Rolling Average in SQL with Partition [duplicate]

declare #t table
(
id int,
SomeNumt int
)
insert into #t
select 1,10
union
select 2,12
union
select 3,3
union
select 4,15
union
select 5,23
select * from #t
the above select returns me the following.
id SomeNumt
1 10
2 12
3 3
4 15
5 23
How do I get the following:
id srome CumSrome
1 10 10
2 12 22
3 3 25
4 15 40
5 23 63
select t1.id, t1.SomeNumt, SUM(t2.SomeNumt) as sum
from #t t1
inner join #t t2 on t1.id >= t2.id
group by t1.id, t1.SomeNumt
order by t1.id
SQL Fiddle example
Output
| ID | SOMENUMT | SUM |
-----------------------
| 1 | 10 | 10 |
| 2 | 12 | 22 |
| 3 | 3 | 25 |
| 4 | 15 | 40 |
| 5 | 23 | 63 |
Edit: this is a generalized solution that will work across most db platforms. When there is a better solution available for your specific platform (e.g., gareth's), use it!
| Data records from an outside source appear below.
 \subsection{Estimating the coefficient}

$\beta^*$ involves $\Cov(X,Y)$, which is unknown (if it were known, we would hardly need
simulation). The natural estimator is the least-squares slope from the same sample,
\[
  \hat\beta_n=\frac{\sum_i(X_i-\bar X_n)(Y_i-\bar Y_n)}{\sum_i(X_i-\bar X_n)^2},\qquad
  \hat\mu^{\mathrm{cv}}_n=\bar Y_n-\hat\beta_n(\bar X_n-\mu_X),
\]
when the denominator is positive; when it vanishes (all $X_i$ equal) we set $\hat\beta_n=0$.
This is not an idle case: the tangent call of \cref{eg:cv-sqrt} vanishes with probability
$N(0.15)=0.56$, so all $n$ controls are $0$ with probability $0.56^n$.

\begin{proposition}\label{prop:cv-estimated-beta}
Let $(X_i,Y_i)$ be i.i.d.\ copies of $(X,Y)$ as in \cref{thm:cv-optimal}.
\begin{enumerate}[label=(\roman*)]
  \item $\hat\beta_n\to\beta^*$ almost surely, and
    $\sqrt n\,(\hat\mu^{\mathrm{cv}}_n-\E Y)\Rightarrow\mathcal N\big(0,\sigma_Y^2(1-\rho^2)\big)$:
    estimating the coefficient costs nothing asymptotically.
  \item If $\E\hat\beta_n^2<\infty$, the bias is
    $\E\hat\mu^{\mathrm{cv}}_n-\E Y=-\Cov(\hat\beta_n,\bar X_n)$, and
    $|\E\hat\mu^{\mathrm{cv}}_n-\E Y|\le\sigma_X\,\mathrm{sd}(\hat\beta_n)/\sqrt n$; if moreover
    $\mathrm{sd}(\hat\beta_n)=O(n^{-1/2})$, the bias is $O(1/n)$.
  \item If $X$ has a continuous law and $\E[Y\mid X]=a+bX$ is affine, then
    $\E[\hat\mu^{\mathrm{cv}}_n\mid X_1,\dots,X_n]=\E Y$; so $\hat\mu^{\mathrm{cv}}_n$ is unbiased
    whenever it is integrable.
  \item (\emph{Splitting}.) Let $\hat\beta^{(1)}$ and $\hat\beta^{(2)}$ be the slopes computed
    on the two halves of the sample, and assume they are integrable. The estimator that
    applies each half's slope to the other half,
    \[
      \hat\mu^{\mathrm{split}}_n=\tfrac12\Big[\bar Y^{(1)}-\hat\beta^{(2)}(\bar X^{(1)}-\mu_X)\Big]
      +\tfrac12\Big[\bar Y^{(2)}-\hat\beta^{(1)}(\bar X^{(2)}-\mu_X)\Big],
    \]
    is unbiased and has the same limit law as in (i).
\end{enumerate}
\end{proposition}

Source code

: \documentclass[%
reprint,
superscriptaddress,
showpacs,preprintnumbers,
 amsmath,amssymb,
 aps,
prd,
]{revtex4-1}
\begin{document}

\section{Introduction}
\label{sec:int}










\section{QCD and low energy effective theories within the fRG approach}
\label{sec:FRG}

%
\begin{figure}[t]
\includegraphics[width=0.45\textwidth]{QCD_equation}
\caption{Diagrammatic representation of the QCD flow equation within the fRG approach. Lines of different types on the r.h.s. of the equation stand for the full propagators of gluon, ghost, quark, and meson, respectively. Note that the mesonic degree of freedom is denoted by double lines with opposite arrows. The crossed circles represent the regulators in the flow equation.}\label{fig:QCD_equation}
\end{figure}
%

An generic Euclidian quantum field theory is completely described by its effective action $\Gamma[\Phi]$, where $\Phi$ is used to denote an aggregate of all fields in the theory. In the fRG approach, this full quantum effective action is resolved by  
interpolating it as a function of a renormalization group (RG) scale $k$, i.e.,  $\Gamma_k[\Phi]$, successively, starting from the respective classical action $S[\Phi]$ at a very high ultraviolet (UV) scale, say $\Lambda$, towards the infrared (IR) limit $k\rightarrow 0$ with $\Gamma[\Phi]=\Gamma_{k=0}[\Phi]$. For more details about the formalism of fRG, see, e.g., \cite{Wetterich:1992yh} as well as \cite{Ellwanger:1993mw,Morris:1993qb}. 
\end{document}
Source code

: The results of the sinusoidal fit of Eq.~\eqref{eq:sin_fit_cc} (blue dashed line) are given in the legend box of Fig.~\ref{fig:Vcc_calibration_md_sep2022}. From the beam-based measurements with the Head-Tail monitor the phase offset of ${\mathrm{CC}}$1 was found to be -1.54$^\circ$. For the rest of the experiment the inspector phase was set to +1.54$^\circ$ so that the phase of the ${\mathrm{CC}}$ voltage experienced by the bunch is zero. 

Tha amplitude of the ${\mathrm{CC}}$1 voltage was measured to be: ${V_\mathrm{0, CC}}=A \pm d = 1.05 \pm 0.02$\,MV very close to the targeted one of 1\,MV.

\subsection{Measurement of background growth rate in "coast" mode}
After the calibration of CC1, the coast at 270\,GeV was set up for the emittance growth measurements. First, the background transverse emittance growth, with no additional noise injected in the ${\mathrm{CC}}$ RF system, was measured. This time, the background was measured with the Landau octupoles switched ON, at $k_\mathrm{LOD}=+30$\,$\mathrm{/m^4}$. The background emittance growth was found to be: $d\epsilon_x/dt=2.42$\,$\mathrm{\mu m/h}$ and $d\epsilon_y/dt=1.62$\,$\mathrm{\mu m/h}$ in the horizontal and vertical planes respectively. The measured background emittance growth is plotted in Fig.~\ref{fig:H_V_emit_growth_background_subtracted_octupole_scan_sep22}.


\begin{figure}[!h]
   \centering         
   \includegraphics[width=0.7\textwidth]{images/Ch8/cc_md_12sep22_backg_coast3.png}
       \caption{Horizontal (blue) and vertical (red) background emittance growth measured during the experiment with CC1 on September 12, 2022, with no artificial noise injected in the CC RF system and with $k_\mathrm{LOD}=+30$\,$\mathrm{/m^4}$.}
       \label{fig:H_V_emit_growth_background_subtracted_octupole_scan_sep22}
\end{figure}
The latest version of SQL Server (2012) permits the following.
SELECT
RowID,
Col1,
SUM(Col1) OVER(ORDER BY RowId ROWS BETWEEN UNBOUNDED PRECEDING AND CURRENT ROW) AS Col2
FROM tablehh
ORDER BY RowId
or
SELECT
GroupID,
RowID,
Col1,
SUM(Col1) OVER(PARTITION BY GroupID ORDER BY RowId ROWS BETWEEN UNBOUNDED PRECEDING AND CURRENT ROW) AS Col2
FROM tablehh
ORDER BY RowId
This is even faster. Partitioned version completes in 34 seconds over 5 million rows for me.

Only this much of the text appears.